Júlia não demorou muito. Vinha
com um tabuleiro com os pratos, o bule e os talheres por cima de alguns
guardanapos a impedi-los de voarem.
Ele ao vê-la levantou-se de
imediato para a ajudar, e ao pegar no tabuleiro, os talheres deslocaram-se e os
guardanapos voaram.
Como um tigre, ele rapidamente
poisou o tabuleiro na mesa e deu um salto apanhando alguns, e correu atrás dos
outros. Parecia um jovem.
Foi então que júlia reparou no
corpo atlético que ele tinha e na agilidade com que se movia e interrogou-se
sobra a sua idade. Sabia que ele era mais novo do que a Hellen, mas não sabia
quanto.
Quando ele se sentou,
observou-lhe o rosto. Tinha uns olhos azuis, grandes e expressivos emoldurados
por um cabelo castanho claro, ponteado aqui e ali por alguns brancos, um pouco
crescido e desalinhado, o que lhe suscitava a vontade de passar a mão por ele e
penteá-lo.
A boca, bem feita, exibia um
sorriso tímido que deixava ver uns dentes brancos bem tratados. Assim, como a
pele, que tirando uma ou outra ruga de expressão, mostrava estar bem cuidada e
indicava uma idade indefinida que fazia par com uma barba mal semeada.

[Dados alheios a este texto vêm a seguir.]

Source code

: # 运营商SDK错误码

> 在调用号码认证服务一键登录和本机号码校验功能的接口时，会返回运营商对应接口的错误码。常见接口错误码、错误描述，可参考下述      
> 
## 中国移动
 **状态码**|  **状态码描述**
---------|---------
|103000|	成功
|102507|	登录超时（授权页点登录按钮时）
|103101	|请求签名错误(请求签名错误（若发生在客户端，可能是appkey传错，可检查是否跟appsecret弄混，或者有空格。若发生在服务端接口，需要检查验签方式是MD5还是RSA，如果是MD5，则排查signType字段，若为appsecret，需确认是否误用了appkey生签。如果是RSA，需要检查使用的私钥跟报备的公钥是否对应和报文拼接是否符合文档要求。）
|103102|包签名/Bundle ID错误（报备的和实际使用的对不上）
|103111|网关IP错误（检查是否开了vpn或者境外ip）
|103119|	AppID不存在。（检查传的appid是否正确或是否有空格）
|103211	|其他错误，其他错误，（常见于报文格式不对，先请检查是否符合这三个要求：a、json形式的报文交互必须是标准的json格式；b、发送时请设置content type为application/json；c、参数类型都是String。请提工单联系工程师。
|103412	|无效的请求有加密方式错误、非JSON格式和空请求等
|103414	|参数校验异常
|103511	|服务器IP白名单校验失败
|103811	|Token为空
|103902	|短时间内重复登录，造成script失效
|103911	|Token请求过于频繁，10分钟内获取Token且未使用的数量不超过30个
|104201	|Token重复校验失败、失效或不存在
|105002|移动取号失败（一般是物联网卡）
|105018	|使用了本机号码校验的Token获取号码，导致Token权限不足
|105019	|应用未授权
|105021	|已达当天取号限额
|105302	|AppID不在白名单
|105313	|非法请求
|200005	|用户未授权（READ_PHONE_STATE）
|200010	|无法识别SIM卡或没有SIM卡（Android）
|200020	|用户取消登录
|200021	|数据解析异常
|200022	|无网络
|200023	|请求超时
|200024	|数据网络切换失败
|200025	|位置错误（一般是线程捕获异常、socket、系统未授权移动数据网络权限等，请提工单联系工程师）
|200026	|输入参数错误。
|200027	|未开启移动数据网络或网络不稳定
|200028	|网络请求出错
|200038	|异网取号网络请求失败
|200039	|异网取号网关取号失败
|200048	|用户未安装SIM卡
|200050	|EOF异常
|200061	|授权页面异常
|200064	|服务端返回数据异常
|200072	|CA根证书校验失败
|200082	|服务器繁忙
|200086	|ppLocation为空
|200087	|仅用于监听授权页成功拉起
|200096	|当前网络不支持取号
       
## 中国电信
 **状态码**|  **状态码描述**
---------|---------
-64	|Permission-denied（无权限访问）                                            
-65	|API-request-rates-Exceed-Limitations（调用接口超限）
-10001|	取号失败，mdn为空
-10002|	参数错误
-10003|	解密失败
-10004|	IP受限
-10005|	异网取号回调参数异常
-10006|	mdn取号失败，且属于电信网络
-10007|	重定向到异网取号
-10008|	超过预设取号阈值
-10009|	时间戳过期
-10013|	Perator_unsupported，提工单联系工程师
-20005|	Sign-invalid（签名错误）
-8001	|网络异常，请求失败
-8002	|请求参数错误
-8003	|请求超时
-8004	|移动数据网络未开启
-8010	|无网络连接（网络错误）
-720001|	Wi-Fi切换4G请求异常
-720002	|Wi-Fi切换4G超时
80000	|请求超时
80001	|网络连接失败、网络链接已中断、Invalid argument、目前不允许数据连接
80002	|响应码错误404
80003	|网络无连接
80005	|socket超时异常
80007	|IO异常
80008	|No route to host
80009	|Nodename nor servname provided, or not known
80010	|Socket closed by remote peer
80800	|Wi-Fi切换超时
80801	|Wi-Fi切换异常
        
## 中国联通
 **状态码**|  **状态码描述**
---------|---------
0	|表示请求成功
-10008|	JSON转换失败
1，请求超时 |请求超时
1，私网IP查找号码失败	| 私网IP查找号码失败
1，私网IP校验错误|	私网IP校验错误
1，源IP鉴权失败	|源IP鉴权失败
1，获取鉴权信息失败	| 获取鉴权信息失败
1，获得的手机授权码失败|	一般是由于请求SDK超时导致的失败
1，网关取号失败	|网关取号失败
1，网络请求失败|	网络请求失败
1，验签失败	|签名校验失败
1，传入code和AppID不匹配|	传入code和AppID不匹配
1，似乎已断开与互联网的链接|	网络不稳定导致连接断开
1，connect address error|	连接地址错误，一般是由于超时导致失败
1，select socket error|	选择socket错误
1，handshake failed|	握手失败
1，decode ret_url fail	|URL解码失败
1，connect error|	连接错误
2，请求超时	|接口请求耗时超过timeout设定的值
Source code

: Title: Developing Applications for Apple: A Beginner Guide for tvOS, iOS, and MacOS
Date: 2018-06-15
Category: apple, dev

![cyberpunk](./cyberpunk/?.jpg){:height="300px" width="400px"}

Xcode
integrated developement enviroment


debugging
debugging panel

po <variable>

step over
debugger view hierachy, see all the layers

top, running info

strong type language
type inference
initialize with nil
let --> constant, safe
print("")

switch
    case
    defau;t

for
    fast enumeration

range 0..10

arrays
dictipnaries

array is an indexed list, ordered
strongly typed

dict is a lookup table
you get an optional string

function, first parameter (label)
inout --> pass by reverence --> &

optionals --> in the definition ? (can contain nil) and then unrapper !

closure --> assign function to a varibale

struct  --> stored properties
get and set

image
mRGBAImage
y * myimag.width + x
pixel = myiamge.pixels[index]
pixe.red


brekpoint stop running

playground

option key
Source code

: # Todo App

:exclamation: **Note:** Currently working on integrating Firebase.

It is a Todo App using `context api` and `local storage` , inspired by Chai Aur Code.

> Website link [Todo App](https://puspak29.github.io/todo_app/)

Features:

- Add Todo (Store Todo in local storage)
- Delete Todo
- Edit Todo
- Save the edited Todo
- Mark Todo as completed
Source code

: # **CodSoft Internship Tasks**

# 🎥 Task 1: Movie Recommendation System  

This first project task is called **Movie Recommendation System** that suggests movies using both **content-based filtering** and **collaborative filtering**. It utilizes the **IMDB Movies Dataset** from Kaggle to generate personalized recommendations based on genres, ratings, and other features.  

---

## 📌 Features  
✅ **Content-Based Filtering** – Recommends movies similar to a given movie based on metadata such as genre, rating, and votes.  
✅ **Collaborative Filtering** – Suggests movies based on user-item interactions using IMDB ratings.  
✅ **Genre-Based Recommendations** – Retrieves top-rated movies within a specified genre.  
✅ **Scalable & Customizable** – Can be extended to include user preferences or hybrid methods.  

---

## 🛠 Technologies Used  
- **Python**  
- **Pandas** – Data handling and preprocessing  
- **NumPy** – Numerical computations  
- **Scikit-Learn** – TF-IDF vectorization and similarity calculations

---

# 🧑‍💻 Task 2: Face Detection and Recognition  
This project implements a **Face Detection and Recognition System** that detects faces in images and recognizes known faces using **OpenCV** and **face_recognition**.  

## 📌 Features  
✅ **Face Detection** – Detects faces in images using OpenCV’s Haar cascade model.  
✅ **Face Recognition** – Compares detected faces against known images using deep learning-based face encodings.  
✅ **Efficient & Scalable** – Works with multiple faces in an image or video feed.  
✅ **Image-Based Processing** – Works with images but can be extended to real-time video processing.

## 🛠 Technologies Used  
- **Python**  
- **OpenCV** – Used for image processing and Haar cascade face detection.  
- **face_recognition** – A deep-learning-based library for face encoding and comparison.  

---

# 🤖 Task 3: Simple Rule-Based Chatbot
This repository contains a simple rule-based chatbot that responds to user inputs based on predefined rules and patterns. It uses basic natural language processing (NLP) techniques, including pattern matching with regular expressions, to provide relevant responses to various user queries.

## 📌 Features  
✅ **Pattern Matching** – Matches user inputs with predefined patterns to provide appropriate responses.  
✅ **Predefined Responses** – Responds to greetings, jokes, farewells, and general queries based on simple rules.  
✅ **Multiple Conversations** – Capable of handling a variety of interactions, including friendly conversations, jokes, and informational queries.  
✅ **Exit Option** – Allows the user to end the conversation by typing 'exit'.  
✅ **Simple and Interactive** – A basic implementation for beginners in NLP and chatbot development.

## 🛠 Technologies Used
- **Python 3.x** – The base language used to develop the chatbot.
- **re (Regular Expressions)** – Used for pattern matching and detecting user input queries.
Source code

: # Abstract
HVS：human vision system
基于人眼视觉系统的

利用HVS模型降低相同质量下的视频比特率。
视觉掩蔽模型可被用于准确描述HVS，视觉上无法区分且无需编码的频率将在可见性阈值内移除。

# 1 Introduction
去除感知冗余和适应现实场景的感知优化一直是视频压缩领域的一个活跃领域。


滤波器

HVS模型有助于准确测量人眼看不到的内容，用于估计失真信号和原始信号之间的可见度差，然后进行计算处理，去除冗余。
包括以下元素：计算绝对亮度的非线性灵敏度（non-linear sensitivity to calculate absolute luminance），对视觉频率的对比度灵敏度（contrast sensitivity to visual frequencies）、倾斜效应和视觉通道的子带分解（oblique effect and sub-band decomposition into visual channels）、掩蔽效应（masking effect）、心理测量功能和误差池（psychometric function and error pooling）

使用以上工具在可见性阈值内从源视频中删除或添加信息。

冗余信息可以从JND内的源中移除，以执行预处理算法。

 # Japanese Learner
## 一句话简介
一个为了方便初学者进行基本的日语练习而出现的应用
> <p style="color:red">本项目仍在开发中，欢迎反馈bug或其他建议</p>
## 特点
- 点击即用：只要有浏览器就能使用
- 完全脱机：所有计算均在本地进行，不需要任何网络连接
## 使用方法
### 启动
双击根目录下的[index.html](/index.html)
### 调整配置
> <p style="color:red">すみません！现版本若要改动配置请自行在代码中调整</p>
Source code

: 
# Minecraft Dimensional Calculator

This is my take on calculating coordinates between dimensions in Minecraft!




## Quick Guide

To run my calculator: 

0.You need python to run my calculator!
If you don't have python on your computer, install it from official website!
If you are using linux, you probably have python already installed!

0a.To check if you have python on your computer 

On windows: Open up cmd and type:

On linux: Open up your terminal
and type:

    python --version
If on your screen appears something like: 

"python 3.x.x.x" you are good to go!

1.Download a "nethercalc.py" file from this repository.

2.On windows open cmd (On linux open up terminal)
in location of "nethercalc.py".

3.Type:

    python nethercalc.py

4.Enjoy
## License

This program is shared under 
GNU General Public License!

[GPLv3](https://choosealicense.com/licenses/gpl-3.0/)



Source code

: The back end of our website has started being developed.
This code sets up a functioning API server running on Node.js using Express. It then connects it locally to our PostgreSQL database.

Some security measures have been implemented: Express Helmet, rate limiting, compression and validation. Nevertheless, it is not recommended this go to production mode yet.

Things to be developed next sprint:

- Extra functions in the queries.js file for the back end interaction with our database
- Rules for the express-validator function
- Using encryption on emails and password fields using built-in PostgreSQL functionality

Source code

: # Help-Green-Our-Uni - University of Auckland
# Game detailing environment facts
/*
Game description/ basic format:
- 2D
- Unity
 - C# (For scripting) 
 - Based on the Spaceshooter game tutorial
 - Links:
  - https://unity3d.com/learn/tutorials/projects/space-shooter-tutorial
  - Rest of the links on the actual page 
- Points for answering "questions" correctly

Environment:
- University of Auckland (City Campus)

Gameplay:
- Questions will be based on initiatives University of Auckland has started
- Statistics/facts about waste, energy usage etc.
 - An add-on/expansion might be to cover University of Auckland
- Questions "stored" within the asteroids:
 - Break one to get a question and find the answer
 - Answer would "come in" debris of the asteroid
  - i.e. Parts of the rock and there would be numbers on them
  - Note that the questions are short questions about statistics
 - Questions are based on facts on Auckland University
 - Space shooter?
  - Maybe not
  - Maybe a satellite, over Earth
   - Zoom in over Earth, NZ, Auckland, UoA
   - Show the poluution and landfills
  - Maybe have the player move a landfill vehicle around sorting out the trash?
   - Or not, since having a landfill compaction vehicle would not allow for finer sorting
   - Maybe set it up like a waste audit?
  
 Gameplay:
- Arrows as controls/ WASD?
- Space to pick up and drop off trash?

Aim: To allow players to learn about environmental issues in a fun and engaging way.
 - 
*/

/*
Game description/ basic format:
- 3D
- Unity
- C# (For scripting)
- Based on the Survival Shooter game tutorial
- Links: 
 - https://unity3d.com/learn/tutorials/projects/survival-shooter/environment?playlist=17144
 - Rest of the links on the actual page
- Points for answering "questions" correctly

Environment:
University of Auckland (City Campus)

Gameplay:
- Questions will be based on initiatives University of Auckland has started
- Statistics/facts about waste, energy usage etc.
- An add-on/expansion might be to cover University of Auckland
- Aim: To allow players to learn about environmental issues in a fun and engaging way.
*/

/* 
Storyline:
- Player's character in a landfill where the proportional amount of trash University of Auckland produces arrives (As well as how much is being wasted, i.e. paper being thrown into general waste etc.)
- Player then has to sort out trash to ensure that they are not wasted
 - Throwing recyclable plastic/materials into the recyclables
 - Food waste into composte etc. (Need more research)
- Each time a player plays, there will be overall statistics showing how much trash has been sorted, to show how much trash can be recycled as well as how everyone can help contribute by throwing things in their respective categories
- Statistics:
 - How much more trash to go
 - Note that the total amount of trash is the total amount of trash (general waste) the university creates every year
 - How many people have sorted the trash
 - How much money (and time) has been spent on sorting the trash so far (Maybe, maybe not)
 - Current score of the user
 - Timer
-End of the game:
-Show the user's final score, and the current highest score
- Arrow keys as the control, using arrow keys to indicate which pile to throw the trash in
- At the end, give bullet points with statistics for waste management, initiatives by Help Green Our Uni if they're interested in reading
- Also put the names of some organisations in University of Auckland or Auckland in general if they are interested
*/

Resumindo, ele era, aos olhos
de Júlia, um homem bastante sexy.
- Com certeza que andarão
muitas mulheres atrás dele. - Deu
consigo a pensar.
- Então? Não quer provar a
tarte? – Estava com o prato na mão, estendida para ela, à espera de que ela a
aceitasse.
- Hein? O quê? Ó desculpa-me.
Estava perdida nos meus pensamentos.
Ele reparou que ela o tratou
por tu e mostrou-o com um subtil olhar. Um olhar agradado. Não sabia, porém, se
tinha sido engano ou não, pelo que decidiu continuar a tratá-la formalmente.
Júlia estava tão emaranhada a
provar a tarte que em nada disto reparou.
- Então? Que tal? - Estava
genuinamente ansioso.
Ela fez uma cara de suspense e
quando ia a responder, o telefone tocou. Pedindo desculpa, ela atendeu:
-
Estou? Alex? Como estás?
- Sim. Estou bem. – Respondeu
ao telefone.
- Jantar? Hoje à noite? Claro
que sim. Em tua casa? Confirmadíssimo.
- Sim, levo. Também tenho
muitas saudades. Beijos.
- Desculpe-me, era… - Não
acabou a conversa. Ele interrompeu-a dizendo que não tinha importância, que o
que era importante era o veredicto da tarte.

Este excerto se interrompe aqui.